Amid a growing number of cryptocurrency-related criminal convictions, the US Marshals Service has been tasked with managing and disposing of Bitcoin and other digital assets. As with other confiscated assets, law enforcement is responsible for safekeeping cryptocurrencies through the Department of Justice's Asset Forfeiture Program, including periodically selling them at auction.
But, at least from a software perspective, keeping pace with cryptocurrencies is much harder than selling Chagall. For this reason, law enforcement has tried to bring in a private tech company for help in recent years. But despite the deal being struck with the cryptocurrency companies, at least two deals appear to have fallen through. Today, the Marshals Service still holds the exact same cryptocurrency.
“As seizures and foreclosures of cryptocurrency become commonplace, the USMS has tried to develop an agreement with the private sector, as is the case with almost all other assets,” a spokesperson said. of the Asset Forfeiture division at FedScoop. "There is currently no private company that manages the USMS cryptocurrency wallet."
The search for a contractor began several years ago when the US Marshals Service requested information from companies about the company's ability to handle cryptocurrency. In April 2021, a company called Bitgo, a California-based crypto security firm, won a $4.5 million contract.
But then BitGo lost the contract a few months after the Small Business Administration determined that the company was too big to qualify for the contract. (In May, a company called Galaxy Digital announced plans to spend $1.2 billion to acquire BitGo, though the deal later fell through.) In July, Marshall Service sued another company, Anchorage Digital, based in San Francisco, and also sued. Cryptocurrency rental. . Provide contractual services.
Now, however, the deal with Anchorage Digital also appears to have fallen through. As with the BitGo contract, the Federal Procurement Data System shows that Marshall's services contract with Anchor Labs "ended for convenience." Anchorage Digital is a subsidiary of Anchor Labs, according to its website. The company appears to have deleted a Medium post promoting the deal.
"Both awards were later suspended due to complaints filed with the US Small Business Administration (SBA) challenging the size of the companies' assets," a USMS spokesperson told FedScoop. "Ultimately, the Small Business Administration determined that the two entities are different from small businesses."
The company did not respond to a request for comment, although it should be noted that the exchange regulator issued a compliance order against the company, which has an OCC banking charter, in 2022. The Small Business Administration n did not provide a comment at the time. of publication.
"Not all cryptocurrency seized for federal confiscation is transferred to the USMS for safekeeping and liquidation," the DOJ spokesperson added. "The USMS uses the best practices and services of the private sector to manage and dispose of all assets in its custody in the most efficient and secure manner."

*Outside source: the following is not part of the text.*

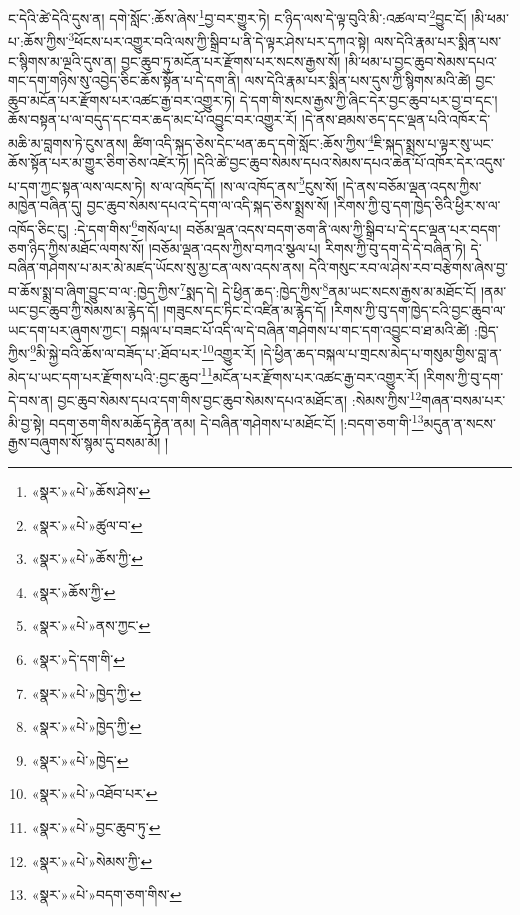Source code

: ང་དེའི་ཚེ་དེའི་དུས་ན། དགེ་སློང་:ཆོས་ཞེས་\footnote{«སྣར་»«པེ་»ཆོས་ཤེས་}བྱ་བར་གྱུར་ཏེ། ང་ཉིད་ལས་དེ་ལྟ་བུའི་མི་:འཚལ་བ་\footnote{«སྣར་»«པེ་»ཚུལ་བ་}བྱུང་ངོ། །མི་ཕམ་པ་:ཆོས་ཀྱིས་\footnote{«སྣར་»«པེ་»ཆོས་ཀྱི་}ཕོངས་པར་འགྱུར་བའི་ལས་ཀྱི་སྒྲིབ་པ་ནི་དེ་ལྟར་ཤེས་པར་དཀའ་སྟེ། ལས་དེའི་རྣམ་པར་སྨིན་པས་ང་སྙིགས་མ་ལྔའི་དུས་ན། བྱང་ཆུབ་ཏུ་མངོན་པར་རྫོགས་པར་སངས་རྒྱས་སོ། །མི་ཕམ་པ་བྱང་ཆུབ་སེམས་དཔའ་གང་དག་གཉིས་སུ་འབྱེད་ཅིང་ཆོས་སྟོན་པ་དེ་དག་ནི། ལས་དེའི་རྣམ་པར་སྨིན་པས་དུས་ཀྱི་སྙིགས་མའི་ཚེ། བྱང་ཆུབ་མངོན་པར་རྫོགས་པར་འཚང་རྒྱ་བར་འགྱུར་ཏེ། དེ་དག་གི་སངས་རྒྱས་ཀྱི་ཞིང་དེར་བྱང་ཆུབ་པར་བྱ་བ་དང་། ཆོས་བསྟན་པ་ལ་བདུད་དང་བར་ཆད་མང་པོ་འབྱུང་བར་འགྱུར་རོ། །དེ་ནས་ཐམས་ཅད་དང་ལྡན་པའི་འཁོར་དེ་མཆི་མ་བླགས་ཏེ་ངུས་ནས། ཚིག་འདི་སྐད་ཅེས་དེང་ཕན་ཆད་དགེ་སློང་:ཆོས་ཀྱིས་\footnote{«སྣར་»ཆོས་ཀྱི་}ཇི་སྐད་སྨྲས་པ་ལྟར་སུ་ཡང་ཆོས་སྟོན་པར་མ་གྱུར་ཅིག་ཅེས་འཛེར་ཏོ། །དེའི་ཚེ་བྱང་ཆུབ་སེམས་དཔའ་སེམས་དཔའ་ཆེན་པོ་འཁོར་དེར་འདུས་པ་དག་ཀྱང་སྟན་ལས་ལངས་ཏེ། ས་ལ་འཁོད་དོ། །ས་ལ་འཁོད་ནས་\footnote{«སྣར་»«པེ་»ནས་ཀྱང་}ངུས་སོ། །དེ་ནས་བཅོམ་ལྡན་འདས་ཀྱིས་མཁྱེན་བཞིན་དུ། བྱང་ཆུབ་སེམས་དཔའ་དེ་དག་ལ་འདི་སྐད་ཅེས་སྨྲས་སོ། །རིགས་ཀྱི་བུ་དག་ཁྱེད་ཅིའི་ཕྱིར་ས་ལ་འཁོད་ཅིང་ངུ། :དེ་དག་གིས་\footnote{«སྣར་»དེ་དག་གི་}གསོལ་པ། བཅོམ་ལྡན་འདས་བདག་ཅག་ནི་ལས་ཀྱི་སྒྲིབ་པ་དེ་དང་ལྡན་པར་བདག་ཅག་ཉིད་ཀྱིས་མཐོང་ལགས་སོ། །བཅོམ་ལྡན་འདས་ཀྱིས་བཀའ་སྩལ་པ། རིགས་ཀྱི་བུ་དག་དེ་དེ་བཞིན་ཏེ། དེ་བཞིན་གཤེགས་པ་མར་མེ་མཛད་ཡོངས་སུ་མྱ་ངན་ལས་འདས་ནས། དེའི་གསུང་རབ་ལ་ཤེས་རབ་བརྩེགས་ཞེས་བྱ་བ་ཆོས་སྨྲ་བ་ཞིག་བྱུང་བ་ལ་:ཁྱེད་ཀྱིས་\footnote{«སྣར་»«པེ་»ཁྱེད་ཀྱི་}སྨད་དེ། དེ་ཕྱིན་ཆད་:ཁྱེད་ཀྱིས་\footnote{«སྣར་»«པེ་»ཁྱེད་ཀྱི་}ནམ་ཡང་སངས་རྒྱས་མ་མཐོང་ངོ། །ནམ་ཡང་བྱང་ཆུབ་ཀྱི་སེམས་མ་རྙེད་དོ། །གཟུངས་དང་ཏིང་ངེ་འཛིན་མ་རྙེད་དོ། །རིགས་ཀྱི་བུ་དག་ཁྱེད་ངའི་བྱང་ཆུབ་ལ་ཡང་དག་པར་ཞུགས་ཀྱང་། བསྐལ་པ་བཟང་པོ་འདི་ལ་དེ་བཞིན་གཤེགས་པ་གང་དག་འབྱུང་བ་ཐ་མའི་ཚེ། :ཁྱེད་ཀྱིས་\footnote{«སྣར་»«པེ་»ཁྱེད་}མི་སྐྱེ་བའི་ཆོས་ལ་བཟོད་པ་:ཐོབ་པར་\footnote{«སྣར་»«པེ་»འཐོབ་པར་}འགྱུར་རོ། །དེ་ཕྱིན་ཆད་བསྐལ་པ་གྲངས་མེད་པ་གསུམ་གྱིས་བླ་ན་མེད་པ་ཡང་དག་པར་རྫོགས་པའི་:བྱང་ཆུབ་\footnote{«སྣར་»«པེ་»བྱང་ཆུབ་ཏུ་}མངོན་པར་རྫོགས་པར་འཚང་རྒྱ་བར་འགྱུར་རོ། །རིགས་ཀྱི་བུ་དག་དེ་བས་ན། བྱང་ཆུབ་སེམས་དཔའ་དག་གིས་བྱང་ཆུབ་སེམས་དཔའ་མཐོང་ན། :སེམས་ཀྱིས་\footnote{«སྣར་»«པེ་»སེམས་ཀྱི་}གཞན་བསམ་པར་མི་བྱ་སྟེ། བདག་ཅག་གིས་མཆོད་རྟེན་ནམ། དེ་བཞིན་གཤེགས་པ་མཐོང་ངོ། །:བདག་ཅག་གི་\footnote{«སྣར་»«པེ་»བདག་ཅག་གིས་}མདུན་ན་སངས་རྒྱས་བཞུགས་སོ་སྙམ་དུ་བསམ་མོ། །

The USMS has struggled to deal with cryptocurrencies, as evidenced by a report released last summer by the Department of Justice's Office of the Inspector General. At the time of the report, the Marshals Service used multiple spreadsheets to manage its cryptocurrencies, primarily because digital assets like bitcoin cannot be easily tracked in a DoJ asset management program called the Unified Asset Tracking System ( CATS).
According to the Inspector General, these documents lack "inventory management controls" and "documented operating procedures". Cryptocurrency management, storage and valuation policies also provide “inadequate or insufficient, and in some cases contradictory” guidance.

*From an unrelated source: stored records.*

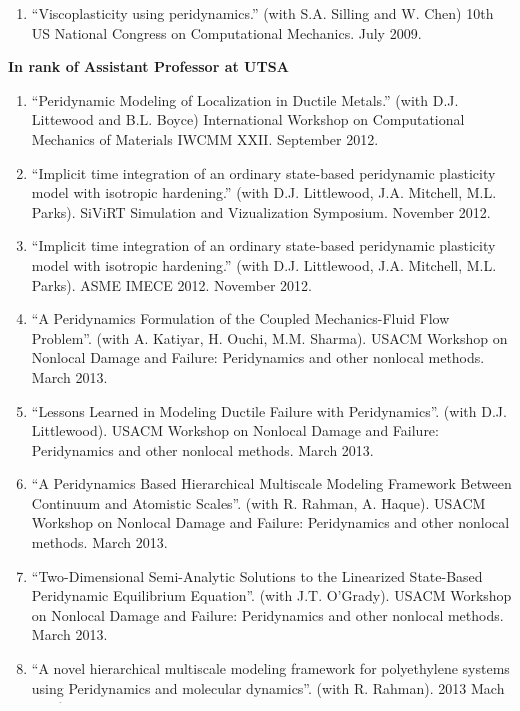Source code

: \ifdefined\iscockrell
\begin{enumerate}
    \item ``Viscoplasticity using peridynamics.''  (with S.A. Silling and W. Chen) 10th US National Congress on Computational Mechanics. July 2009.
\end{enumerate}
    \pagebreak[2]
    \textbf{In rank of Assistant Professor at UTSA}
\begin{enumerate}[resume]
    \item ``Peridynamic Modeling of Localization in Ductile Metals.'' (with D.J. Littewood and B.L. Boyce)  International Workshop on Computational Mechanics of Materials IWCMM XXII. September 2012.
    \item ``Implicit time integration of an ordinary state-based peridynamic plasticity model with isotropic hardening.'' (with D.J. Littlewood, J.A. Mitchell, M.L. Parks).  SiViRT Simulation and Vizualization Symposium.  November 2012.
    \item ``Implicit time integration of an ordinary state-based peridynamic plasticity model with isotropic hardening.'' (with D.J. Littlewood, J.A. Mitchell, M.L. Parks).  ASME IMECE 2012.  November 2012.
    \item ``A Peridynamics Formulation of the Coupled Mechanics-Fluid Flow Problem''. (with A. Katiyar, H. Ouchi, M.M. Sharma). USACM Workshop on Nonlocal Damage and Failure: Peridynamics and other nonlocal methods. March 2013.
    \item ``Lessons Learned in Modeling Ductile Failure with Peridynamics''. (with D.J. Littlewood). USACM Workshop on Nonlocal Damage and Failure: Peridynamics and other nonlocal methods. March 2013.
    \item ``A Peridynamics Based Hierarchical Multiscale Modeling Framework Between Continuum and Atomistic Scales''. (with R. Rahman, A. Haque). USACM Workshop on Nonlocal Damage and Failure: Peridynamics and other nonlocal methods. March 2013.
    \item ``Two-Dimensional Semi-Analytic Solutions to the Linearized State-Based Peridynamic Equilibrium Equation''. (with J.T. O'Grady). USACM Workshop on Nonlocal Damage and Failure: Peridynamics and other nonlocal methods. March 2013.
    \item ``A novel hierarchical multiscale modeling framework for polyethylene systems using Peridynamics and molecular dynamics''. (with R. Rahman). 2013 Mach Conference, Annapolis, MD. April 2013. 
    \item ``A non-local formulation for fluid flow and mass transport in porous media based on peridynamic theory''. (with A.~Katiyar and M.~Sharma). 12th US National Congress on Computational Mechanics. July 2013.

\end{enumerate}
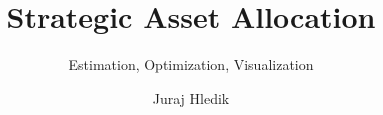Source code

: \documentclass{layout/layout}%
\newcommand\ReportYear{2021}%
\newcommand\ReportMonthName{March}%
\begin{document}
%
\normalsize%
\frontmatter%
\title{Strategic Asset Allocation}%
\subtitle{Estimation, Optimization, Visualization}%
\author{Juraj Hledik}%
\subject{\ReportMonthName \  \ReportYear}%
%
%
\makecover%
%
\tableofcontents%
\listoffigures%
\listoftables%
\mainmatter%
%
%
%



\appendix%
\end{document}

“USMS supplemental spreadsheets are unable to track changes to cryptocurrency entries in USMS inventory records,” the Inspector General warned. Therefore, these inventory records can be changed or deleted without these changes being recorded and without the knowledge of the spreadsheet maintainers.
In some cases, the report adds, the Marshals service "did not fully comply" with CATS' cryptographic disclosure rules.
The Inspector General also said that Marshals should develop more cryptographic policies before working with a private company, warning that "without properly documented policies and procedures, the USMS does not have an adequate basis to define security requirements. performance for a contract to "create a cryptocurrency service".